### Provided material
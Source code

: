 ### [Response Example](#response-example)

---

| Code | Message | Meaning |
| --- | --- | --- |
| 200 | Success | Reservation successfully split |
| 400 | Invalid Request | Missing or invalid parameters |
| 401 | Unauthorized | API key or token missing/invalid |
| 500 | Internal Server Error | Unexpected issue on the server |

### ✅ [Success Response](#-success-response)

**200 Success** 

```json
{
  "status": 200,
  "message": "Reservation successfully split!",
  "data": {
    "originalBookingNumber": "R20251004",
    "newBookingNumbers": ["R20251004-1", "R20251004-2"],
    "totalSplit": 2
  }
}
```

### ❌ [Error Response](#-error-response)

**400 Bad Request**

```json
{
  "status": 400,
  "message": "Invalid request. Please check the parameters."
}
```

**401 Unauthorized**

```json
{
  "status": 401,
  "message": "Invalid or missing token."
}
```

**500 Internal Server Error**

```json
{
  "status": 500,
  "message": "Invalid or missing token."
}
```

### Your task
Across all the entries, count the lines that contain "Server", and state nothing but the total.

### Your response
2